Julian Bond has been an active participant in the movements for civil rights, economic justice, and peace for more than three decades. As an activist who has faced jail for his convictions, as a veteran of more than 20 years service in the Georgia General Assembly, as a university professor, and as a writer who raises hard questions and proposes difficult solutions, he has been on the cutting edge of social change since 1960.

While a student at Morehouse College in 1960, he was a founder of the Atlanta student sit-in and anti-segregation organization and of the Student Nonviolent Coordinating Committee (SNCC). As SNCC's Communications Director, Bond was active in protests and registration campaigns throughout the South.

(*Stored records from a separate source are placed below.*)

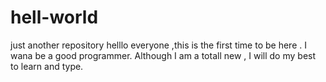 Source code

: # hell-world
just another repository
helllo everyone ,this is the first time to be here .
I wana be a good programmer.
Although I am a totall new ,
I will do my best to learn and type.
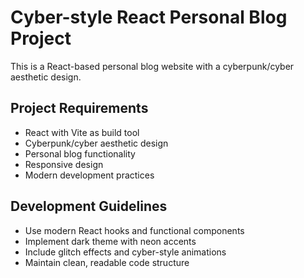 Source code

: # Cyber-style React Personal Blog Project

This is a React-based personal blog website with a cyberpunk/cyber aesthetic design.

## Project Requirements
- React with Vite as build tool
- Cyberpunk/cyber aesthetic design
- Personal blog functionality
- Responsive design
- Modern development practices

## Development Guidelines
- Use modern React hooks and functional components
- Implement dark theme with neon accents
- Include glitch effects and cyber-style animations
- Maintain clean, readable code structure
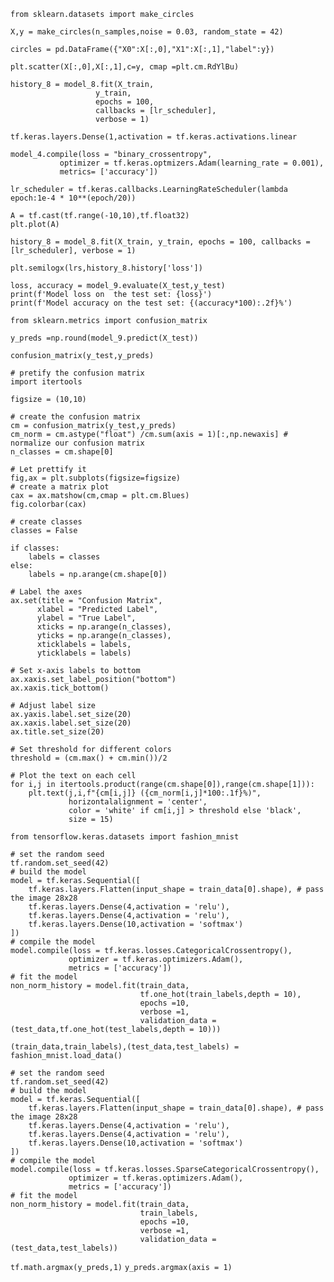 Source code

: `from sklearn.datasets import make_circles`

`X,y = make_circles(n_samples,noise = 0.03, random_state = 42)`

`circles = pd.DataFrame({"X0":X[:,0],"X1":X[:,1],"label":y})`

`plt.scatter(X[:,0],X[:,1],c=y, cmap =plt.cm.RdYlBu)`

    
    history_8 = model_8.fit(X_train,
                       y_train,
                       epochs = 100,
                       callbacks = [lr_scheduler],
                       verbose = 1)
                   
`tf.keras.layers.Dense(1,activation = tf.keras.activations.linear`

    
    model_4.compile(loss = "binary_crossentropy",
               optimizer = tf.keras.optmizers.Adam(learning_rate = 0.001),
               metrics= ['accuracy'])
               

`lr_scheduler = tf.keras.callbacks.LearningRateScheduler(lambda epoch:1e-4 * 10**(epoch/20))`

    A = tf.cast(tf.range(-10,10),tf.float32)
    plt.plot(A)

`history_8 = model_8.fit(X_train,
                       y_train,
                       epochs = 100,
                       callbacks = [lr_scheduler],
                       verbose = 1)`

`plt.semilogx(lrs,history_8.history['loss'])`

    loss, accuracy = model_9.evaluate(X_test,y_test)
    print(f'Model loss on  the test set: {loss}')
    print(f'Model accuracy on the test set: {(accuracy*100):.2f}%')
    
`from sklearn.metrics import confusion_matrix`

`y_preds =np.round(model_9.predict(X_test))`

`confusion_matrix(y_test,y_preds)`

    # pretify the confusion matrix
    import itertools

    figsize = (10,10)

    # create the confusion matrix
    cm = confusion_matrix(y_test,y_preds)
    cm_norm = cm.astype("float") /cm.sum(axis = 1)[:,np.newaxis] # normalize our confusion matrix
    n_classes = cm.shape[0]

    # Let prettify it
    fig,ax = plt.subplots(figsize=figsize)
    # create a matrix plot
    cax = ax.matshow(cm,cmap = plt.cm.Blues)
    fig.colorbar(cax)

    # create classes
    classes = False

    if classes:
        labels = classes
    else:
        labels = np.arange(cm.shape[0])

    # Label the axes
    ax.set(title = "Confusion Matrix",
          xlabel = "Predicted Label",
          ylabel = "True Label",
          xticks = np.arange(n_classes),
          yticks = np.arange(n_classes),
          xticklabels = labels,
          yticklabels = labels)

    # Set x-axis labels to bottom
    ax.xaxis.set_label_position("bottom")
    ax.xaxis.tick_bottom()

    # Adjust label size
    ax.yaxis.label.set_size(20)
    ax.xaxis.label.set_size(20)
    ax.title.set_size(20)

    # Set threshold for different colors
    threshold = (cm.max() + cm.min())/2

    # Plot the text on each cell
    for i,j in itertools.product(range(cm.shape[0]),range(cm.shape[1])):
        plt.text(j,i,f"{cm[i,j]} ({cm_norm[i,j]*100:.1f}%)",
                 horizontalalignment = 'center',
                 color = 'white' if cm[i,j] > threshold else 'black',
                 size = 15)

`from tensorflow.keras.datasets import fashion_mnist`

    # set the random seed
    tf.random.set_seed(42)
    # build the model
    model = tf.keras.Sequential([
        tf.keras.layers.Flatten(input_shape = train_data[0].shape), # pass the image 28x28
        tf.keras.layers.Dense(4,activation = 'relu'),
        tf.keras.layers.Dense(4,activation = 'relu'),
        tf.keras.layers.Dense(10,activation = 'softmax')
    ])
    # compile the model
    model.compile(loss = tf.keras.losses.CategoricalCrossentropy(),
                 optimizer = tf.keras.optimizers.Adam(),
                 metrics = ['accuracy'])
    # fit the model
    non_norm_history = model.fit(train_data,
                                 tf.one_hot(train_labels,depth = 10),
                                 epochs =10,
                                 verbose =1,
                                 validation_data = (test_data,tf.one_hot(test_labels,depth = 10)))
                             

`(train_data,train_labels),(test_data,test_labels) = fashion_mnist.load_data()`

    # set the random seed
    tf.random.set_seed(42)
    # build the model
    model = tf.keras.Sequential([
        tf.keras.layers.Flatten(input_shape = train_data[0].shape), # pass the image 28x28
        tf.keras.layers.Dense(4,activation = 'relu'),
        tf.keras.layers.Dense(4,activation = 'relu'),
        tf.keras.layers.Dense(10,activation = 'softmax')
    ])
    # compile the model
    model.compile(loss = tf.keras.losses.SparseCategoricalCrossentropy(),
                 optimizer = tf.keras.optimizers.Adam(),
                 metrics = ['accuracy'])
    # fit the model
    non_norm_history = model.fit(train_data,
                                 train_labels,
                                 epochs =10,
                                 verbose =1,
                                 validation_data = (test_data,test_labels))

`tf.math.argmax(y_preds,1)` `y_preds.argmax(axis = 1)`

Elected in 1965 to the Georgia House of Representatives, Bond was prevented from taking his seat by members who objected to his opposition to the Vietnam War. He was re-elected to his own vacant seat, un-seated a second time, and returned to his seat only after a third election and a unanimous decision of the United State Supreme Court which stated the Georgia House had violated his rights.

He was co-chair of a challenge delegation from Georgia to the 1968 Democratic Convention. The challengers were successful in unseating Georgia's regular Democrats, and Bond was nominated for Vice President, but had to decline because he was too young.

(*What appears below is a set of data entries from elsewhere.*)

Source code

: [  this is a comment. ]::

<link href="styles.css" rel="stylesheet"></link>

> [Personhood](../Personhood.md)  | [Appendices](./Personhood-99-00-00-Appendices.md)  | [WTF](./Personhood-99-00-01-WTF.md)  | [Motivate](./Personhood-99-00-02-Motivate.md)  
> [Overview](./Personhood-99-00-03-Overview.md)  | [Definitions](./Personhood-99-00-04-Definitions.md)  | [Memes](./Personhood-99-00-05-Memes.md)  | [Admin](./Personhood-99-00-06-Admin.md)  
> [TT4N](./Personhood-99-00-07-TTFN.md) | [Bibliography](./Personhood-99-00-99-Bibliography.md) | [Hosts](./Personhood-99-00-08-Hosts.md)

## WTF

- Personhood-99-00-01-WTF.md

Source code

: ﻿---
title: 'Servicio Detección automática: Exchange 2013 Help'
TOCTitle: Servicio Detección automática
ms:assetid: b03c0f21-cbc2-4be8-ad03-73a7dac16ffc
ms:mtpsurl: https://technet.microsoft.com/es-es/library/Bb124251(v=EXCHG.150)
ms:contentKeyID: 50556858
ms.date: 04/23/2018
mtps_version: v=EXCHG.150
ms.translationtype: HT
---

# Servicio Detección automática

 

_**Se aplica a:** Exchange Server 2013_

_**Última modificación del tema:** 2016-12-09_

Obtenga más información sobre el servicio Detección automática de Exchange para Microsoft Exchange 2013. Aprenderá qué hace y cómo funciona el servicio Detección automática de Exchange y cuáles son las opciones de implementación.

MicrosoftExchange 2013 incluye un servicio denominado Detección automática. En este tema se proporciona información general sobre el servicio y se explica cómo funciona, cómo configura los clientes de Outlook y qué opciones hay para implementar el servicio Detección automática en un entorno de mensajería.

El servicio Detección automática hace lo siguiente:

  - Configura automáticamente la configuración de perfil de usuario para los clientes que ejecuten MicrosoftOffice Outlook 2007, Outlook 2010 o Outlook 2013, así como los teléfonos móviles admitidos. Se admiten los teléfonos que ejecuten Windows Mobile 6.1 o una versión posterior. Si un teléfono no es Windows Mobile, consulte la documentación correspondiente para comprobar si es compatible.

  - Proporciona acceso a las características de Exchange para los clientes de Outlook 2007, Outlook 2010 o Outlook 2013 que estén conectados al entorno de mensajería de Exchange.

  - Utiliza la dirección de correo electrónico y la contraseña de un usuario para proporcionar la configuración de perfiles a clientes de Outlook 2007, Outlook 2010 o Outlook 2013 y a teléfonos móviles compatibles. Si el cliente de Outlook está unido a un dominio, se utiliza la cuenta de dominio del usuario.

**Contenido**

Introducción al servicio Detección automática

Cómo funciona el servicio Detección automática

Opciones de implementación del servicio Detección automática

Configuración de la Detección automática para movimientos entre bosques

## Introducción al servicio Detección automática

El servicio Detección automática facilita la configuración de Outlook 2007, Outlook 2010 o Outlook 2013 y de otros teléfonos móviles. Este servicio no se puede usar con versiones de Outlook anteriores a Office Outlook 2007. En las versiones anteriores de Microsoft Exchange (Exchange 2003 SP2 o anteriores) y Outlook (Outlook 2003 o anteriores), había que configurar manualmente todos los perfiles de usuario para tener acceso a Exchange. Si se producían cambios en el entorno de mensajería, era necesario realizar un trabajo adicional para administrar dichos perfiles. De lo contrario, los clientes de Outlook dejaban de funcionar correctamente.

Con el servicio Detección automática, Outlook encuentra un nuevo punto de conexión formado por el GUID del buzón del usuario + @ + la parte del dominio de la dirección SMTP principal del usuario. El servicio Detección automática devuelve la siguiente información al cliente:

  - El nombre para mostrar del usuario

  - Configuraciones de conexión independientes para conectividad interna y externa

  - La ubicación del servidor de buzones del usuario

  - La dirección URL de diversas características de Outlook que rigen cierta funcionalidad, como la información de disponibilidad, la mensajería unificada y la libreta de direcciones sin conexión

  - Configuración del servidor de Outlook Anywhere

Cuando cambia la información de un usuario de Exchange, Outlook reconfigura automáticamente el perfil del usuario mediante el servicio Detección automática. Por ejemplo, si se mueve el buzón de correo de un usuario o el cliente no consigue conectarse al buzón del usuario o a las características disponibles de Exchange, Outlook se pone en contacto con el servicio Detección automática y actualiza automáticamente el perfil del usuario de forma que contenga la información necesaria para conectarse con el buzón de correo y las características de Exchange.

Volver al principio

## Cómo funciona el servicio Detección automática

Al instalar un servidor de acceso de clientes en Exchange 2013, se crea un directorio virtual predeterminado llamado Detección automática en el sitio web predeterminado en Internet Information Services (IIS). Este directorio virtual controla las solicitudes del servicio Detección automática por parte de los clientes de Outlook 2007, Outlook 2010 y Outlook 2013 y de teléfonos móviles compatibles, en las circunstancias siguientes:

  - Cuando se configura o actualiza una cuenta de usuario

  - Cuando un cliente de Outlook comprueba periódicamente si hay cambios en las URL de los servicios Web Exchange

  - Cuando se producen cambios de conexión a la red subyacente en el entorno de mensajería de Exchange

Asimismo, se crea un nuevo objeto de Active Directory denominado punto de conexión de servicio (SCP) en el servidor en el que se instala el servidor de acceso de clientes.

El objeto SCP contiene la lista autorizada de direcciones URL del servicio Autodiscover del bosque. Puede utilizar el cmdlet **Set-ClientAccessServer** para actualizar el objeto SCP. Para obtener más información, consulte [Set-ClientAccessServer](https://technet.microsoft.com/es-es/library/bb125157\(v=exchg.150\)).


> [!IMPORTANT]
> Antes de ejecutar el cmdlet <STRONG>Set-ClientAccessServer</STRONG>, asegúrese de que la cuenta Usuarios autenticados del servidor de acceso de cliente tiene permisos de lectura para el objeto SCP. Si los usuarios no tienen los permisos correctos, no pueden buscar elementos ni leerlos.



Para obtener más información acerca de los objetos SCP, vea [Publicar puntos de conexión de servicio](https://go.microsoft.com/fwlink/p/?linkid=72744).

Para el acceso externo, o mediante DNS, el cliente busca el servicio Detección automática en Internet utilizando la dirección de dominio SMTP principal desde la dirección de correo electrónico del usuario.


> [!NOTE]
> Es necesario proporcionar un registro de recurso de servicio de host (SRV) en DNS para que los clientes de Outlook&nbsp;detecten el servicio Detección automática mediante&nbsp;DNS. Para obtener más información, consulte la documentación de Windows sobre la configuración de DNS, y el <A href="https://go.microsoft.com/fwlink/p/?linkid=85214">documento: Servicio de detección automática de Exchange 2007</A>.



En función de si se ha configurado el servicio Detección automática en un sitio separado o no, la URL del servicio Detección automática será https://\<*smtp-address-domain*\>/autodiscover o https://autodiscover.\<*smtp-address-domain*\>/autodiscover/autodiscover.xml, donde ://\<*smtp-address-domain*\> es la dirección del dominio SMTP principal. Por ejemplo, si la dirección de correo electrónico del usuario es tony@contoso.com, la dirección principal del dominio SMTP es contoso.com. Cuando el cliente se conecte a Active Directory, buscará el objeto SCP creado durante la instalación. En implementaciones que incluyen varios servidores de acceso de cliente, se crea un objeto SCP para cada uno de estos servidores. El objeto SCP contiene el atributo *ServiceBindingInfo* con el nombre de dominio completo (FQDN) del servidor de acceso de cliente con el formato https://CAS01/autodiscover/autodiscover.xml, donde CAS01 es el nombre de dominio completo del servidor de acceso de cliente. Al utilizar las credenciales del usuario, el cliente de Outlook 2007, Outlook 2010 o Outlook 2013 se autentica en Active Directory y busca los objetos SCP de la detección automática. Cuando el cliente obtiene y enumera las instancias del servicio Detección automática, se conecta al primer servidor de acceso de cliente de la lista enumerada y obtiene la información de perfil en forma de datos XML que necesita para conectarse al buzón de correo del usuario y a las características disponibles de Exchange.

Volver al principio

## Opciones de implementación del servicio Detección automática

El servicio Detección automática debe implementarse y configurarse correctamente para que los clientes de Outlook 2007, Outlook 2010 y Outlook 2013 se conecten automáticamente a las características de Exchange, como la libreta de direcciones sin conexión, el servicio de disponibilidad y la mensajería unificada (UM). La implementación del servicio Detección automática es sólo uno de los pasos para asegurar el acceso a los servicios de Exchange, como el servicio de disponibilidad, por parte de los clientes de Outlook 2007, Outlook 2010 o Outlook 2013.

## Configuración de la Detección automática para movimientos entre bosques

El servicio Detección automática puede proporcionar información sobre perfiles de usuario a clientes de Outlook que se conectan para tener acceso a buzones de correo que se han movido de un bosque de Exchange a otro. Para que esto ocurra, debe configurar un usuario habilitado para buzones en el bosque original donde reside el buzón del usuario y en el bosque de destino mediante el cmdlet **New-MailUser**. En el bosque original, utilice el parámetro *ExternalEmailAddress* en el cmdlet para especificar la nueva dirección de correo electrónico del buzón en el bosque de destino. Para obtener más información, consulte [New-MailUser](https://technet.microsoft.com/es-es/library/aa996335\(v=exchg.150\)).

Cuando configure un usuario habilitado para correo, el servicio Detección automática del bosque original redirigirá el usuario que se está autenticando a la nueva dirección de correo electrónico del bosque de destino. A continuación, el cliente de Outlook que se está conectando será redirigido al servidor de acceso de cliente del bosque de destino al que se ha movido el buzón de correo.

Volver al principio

In the Georgia Senate, Bond became the first black chair of the Fulton County Delegation, the largest and most diverse in the upper house, and chair of the Consumer Affairs Committee. During his legislative tenure, he was sponsor or co-sponsor of more than 60 bills which became law.

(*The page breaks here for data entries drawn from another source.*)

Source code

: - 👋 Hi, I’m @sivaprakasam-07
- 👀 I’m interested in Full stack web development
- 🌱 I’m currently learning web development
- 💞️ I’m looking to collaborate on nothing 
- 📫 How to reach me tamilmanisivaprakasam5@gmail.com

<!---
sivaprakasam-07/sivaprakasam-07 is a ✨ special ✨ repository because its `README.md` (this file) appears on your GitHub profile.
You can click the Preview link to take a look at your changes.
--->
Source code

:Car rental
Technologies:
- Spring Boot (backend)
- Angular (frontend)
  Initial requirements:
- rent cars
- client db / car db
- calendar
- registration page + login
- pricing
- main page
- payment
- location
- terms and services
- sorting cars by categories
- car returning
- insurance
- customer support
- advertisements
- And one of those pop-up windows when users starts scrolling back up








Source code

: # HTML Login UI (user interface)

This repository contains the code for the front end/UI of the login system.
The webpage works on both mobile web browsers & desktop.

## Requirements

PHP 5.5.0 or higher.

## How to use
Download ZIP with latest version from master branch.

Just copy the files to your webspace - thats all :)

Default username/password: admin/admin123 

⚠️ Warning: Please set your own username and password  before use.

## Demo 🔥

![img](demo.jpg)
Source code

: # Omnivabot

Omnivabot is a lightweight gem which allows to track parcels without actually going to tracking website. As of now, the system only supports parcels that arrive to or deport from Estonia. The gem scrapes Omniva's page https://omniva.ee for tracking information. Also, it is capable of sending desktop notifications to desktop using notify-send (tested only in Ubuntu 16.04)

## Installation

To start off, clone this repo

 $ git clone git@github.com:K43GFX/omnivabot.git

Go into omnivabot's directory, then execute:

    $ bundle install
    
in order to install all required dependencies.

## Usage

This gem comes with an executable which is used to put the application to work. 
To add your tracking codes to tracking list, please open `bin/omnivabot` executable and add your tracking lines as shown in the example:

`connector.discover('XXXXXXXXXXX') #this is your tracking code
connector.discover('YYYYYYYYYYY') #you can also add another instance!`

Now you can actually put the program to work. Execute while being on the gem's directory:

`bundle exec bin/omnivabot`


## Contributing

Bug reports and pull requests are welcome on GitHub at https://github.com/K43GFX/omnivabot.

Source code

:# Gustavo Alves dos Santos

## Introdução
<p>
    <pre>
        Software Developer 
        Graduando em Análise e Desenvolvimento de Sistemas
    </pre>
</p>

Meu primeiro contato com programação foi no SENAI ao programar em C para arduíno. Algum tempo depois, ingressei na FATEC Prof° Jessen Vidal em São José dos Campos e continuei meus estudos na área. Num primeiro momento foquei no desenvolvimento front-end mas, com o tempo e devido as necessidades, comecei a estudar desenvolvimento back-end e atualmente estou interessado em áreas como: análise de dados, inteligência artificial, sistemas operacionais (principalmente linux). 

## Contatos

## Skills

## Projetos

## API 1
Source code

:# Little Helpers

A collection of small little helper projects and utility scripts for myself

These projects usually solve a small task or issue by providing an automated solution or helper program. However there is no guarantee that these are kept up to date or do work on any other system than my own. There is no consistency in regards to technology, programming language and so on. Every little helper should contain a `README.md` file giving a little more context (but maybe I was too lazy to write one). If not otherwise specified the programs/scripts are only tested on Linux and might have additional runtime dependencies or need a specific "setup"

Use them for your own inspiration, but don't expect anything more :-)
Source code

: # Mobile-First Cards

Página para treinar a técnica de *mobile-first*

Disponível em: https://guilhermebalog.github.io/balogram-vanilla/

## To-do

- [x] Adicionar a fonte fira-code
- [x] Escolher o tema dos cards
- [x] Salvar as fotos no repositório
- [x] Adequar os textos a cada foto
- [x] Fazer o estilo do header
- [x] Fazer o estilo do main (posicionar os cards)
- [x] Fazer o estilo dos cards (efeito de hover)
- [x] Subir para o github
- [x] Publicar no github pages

He appears regularly on America's Black Forum, the oldest black-owned show in television syndication. He has authored a nationally distributed newspaper column. His poetry and articles have appeared in numerous publications. He hosted Saturday Night Live in 1977, and has been narrator of numerous documentaries, including the Academy Award winning "A Time for Justice" and the prize-winning and critically acclaimed series "Eyes on the Prize."

He is currently Chairman of the Board of the National Association for the Advancement of Colored People (NAACP).

The holder of nineteen honorary degrees, he is a Distinguished Professor at American University in Washington, DC, and a professor in history at the University of Virginia.